L’FBI è sempre più preoccupata per i rischi dell’AI

A fine luglio l'FBI ha parlato in diverse occasioni dei rischi dell'AI nell'ambito della cybercriminalità. E ha lanciato accuse alla Cina.

6 min.

L’FBI è sempre più preoccupata per i rischi dell’AI

cybersecurity FBI

Uno dei risvolti più inquietanti dell’AI è il contributo sostanziale che può dare al mondo del crimine e della truffa; il direttore dell’FBI Christopher Wray e il capo della divisione cyber Bryan Vorndran hanno parlato di questi rischi durante la puntata del 28 luglio del podcastInside the FBI’, un progetto della stessa FBI.

Durante l’episodio, dal titolo ‘Defending Against AI Threats’, gli ospiti e la conduttrice Ellen Ferrari hanno fatto il punto sulle minacce più allarmanti rappresentate dall’intelligenza artificiale, spiegando brevemente come l’FBI le stia affrontando.

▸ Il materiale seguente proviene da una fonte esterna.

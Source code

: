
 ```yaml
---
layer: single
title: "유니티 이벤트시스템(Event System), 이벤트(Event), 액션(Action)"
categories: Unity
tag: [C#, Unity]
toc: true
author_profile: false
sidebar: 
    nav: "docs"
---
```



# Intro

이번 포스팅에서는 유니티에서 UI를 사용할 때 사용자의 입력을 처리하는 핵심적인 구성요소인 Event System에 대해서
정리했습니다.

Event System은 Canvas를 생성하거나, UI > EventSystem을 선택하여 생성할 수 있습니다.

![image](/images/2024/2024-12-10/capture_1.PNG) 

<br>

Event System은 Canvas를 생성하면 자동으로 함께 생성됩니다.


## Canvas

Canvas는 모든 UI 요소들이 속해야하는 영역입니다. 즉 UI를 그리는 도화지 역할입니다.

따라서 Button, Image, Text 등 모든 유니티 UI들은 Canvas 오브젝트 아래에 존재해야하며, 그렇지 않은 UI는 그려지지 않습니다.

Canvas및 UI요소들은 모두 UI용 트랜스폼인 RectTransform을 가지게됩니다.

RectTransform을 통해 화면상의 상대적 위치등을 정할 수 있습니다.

L’occasione è particolarmente interessante perché documenta l’escalation di attenzione da parte delle organizzazioni governative che si occupano di sicurezza.

AI generativa…di crimini 

La minaccia maggiore ad oggi è rappresentata dall’utilizzo che i cybercriminali possono fare dell’AI per incrementare le azioni di attacchi phishing e la diffusione di malware.

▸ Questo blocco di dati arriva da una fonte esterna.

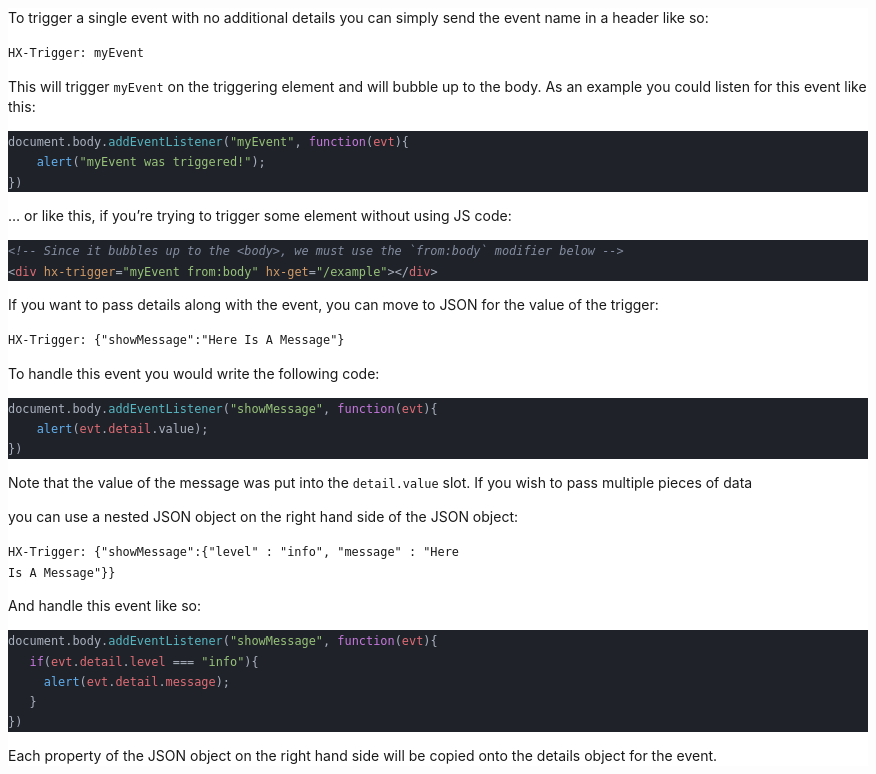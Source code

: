 To trigger a single event with no additional details you can simply send the event name in a header like so:

<code>HX-Trigger: myEvent</code>

This will trigger <code>myEvent</code> on the triggering element and will bubble up to the body.  As an example you could
listen for this event like this:

<pre data-lang="javascript" style="background-color:#1f2329;color:#abb2bf;" class="language-javascript "><code class="language-javascript" data-lang="javascript"><span>document.body.</span><span style="color:#56b6c2;">addEventListener</span><span>(</span><span style="color:#98c379;">"myEvent"</span><span>, </span><span style="color:#c678dd;">function</span><span>(</span><span style="color:#e06c75;">evt</span><span>){
</span><span>    </span><span style="color:#61afef;">alert</span><span>(</span><span style="color:#98c379;">"myEvent was triggered!"</span><span>);
</span><span>})
</span></code></pre>… or like this, if you’re trying to trigger some element without using JS code:

<pre data-lang="html" style="background-color:#1f2329;color:#abb2bf;" class="language-html "><code class="language-html" data-lang="html"><span style="font-style:italic;color:#848da1;">&lt;!-- Since it bubbles up to the &lt;body&gt;, we must use the `from:body` modifier below --&gt;
</span><span>&lt;</span><span style="color:#e06c75;">div </span><span style="color:#d19a66;">hx-trigger</span><span>=</span><span style="color:#98c379;">"myEvent from:body" </span><span style="color:#d19a66;">hx-get</span><span>=</span><span style="color:#98c379;">"/example"</span><span>&gt;&lt;/</span><span style="color:#e06c75;">div</span><span>&gt;
</span></code></pre>If you want to pass details along with the event, you can move to JSON for the value of the trigger:

<code>HX-Trigger: {"showMessage":"Here Is A Message"}</code>

To handle this event you would write the following code:

<pre data-lang="javascript" style="background-color:#1f2329;color:#abb2bf;" class="language-javascript "><code class="language-javascript" data-lang="javascript"><span>document.body.</span><span style="color:#56b6c2;">addEventListener</span><span>(</span><span style="color:#98c379;">"showMessage"</span><span>, </span><span style="color:#c678dd;">function</span><span>(</span><span style="color:#e06c75;">evt</span><span>){
</span><span>    </span><span style="color:#61afef;">alert</span><span>(</span><span style="color:#e06c75;">evt</span><span>.</span><span style="color:#e06c75;">detail</span><span>.value);
</span><span>})
</span></code></pre>Note that the value of the message was put into the <code>detail.value</code> slot.  If you wish to pass multiple pieces of data
you can use a nested JSON object on the right hand side of the JSON object:

<code>HX-Trigger: {"showMessage":{"level" : "info", "message" : "Here Is A Message"}}</code>

And handle this event like so:

<pre data-lang="javascript" style="background-color:#1f2329;color:#abb2bf;" class="language-javascript "><code class="language-javascript" data-lang="javascript"><span>document.body.</span><span style="color:#56b6c2;">addEventListener</span><span>(</span><span style="color:#98c379;">"showMessage"</span><span>, </span><span style="color:#c678dd;">function</span><span>(</span><span style="color:#e06c75;">evt</span><span>){
</span><span>   </span><span style="color:#c678dd;">if</span><span>(</span><span style="color:#e06c75;">evt</span><span>.</span><span style="color:#e06c75;">detail</span><span>.</span><span style="color:#e06c75;">level </span><span>=== </span><span style="color:#98c379;">"info"</span><span>){
</span><span>     </span><span style="color:#61afef;">alert</span><span>(</span><span style="color:#e06c75;">evt</span><span>.</span><span style="color:#e06c75;">detail</span><span>.</span><span style="color:#e06c75;">message</span><span>);   
</span><span>   }
</span><span>})
</span></code></pre>Each property of the JSON object on the right hand side will be copied onto the details object for the event.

«L’uso dell’AI non è un crimine – ha detto la conduttrice del podcast Ellen Ferrante – ma le stesse tecnologie di AI generativa che possono farci risparmiare tempo automatizzando i compiti possono anche essere utilizzate per generare deepfake o codici maligni”. 

Gli hacker sono risaputamente tra i più bravi programmatori al mondo e le possibilità di programmazione generativa, spesso automatica, offerta dall’AI apre scenari inimmaginabili.

Per esempio – prosegue Ferrante – qualcuno potrebbe utilizzare un generatore di chat per scrivere un’email aziendale formale ad un impiegato di banca chiedendo un trasferimento urgente di denaro“.

Il livello di accuratezza imitativa e rapidità dell’AI può rendere molto difficile per una persona con una cultura digitale nella media distinguere la verità dalla finzione in un caso come questo. E gli elementi che fino a poco tempo fa potevano smascherare la truffa saranno sempre più difficili da individuare.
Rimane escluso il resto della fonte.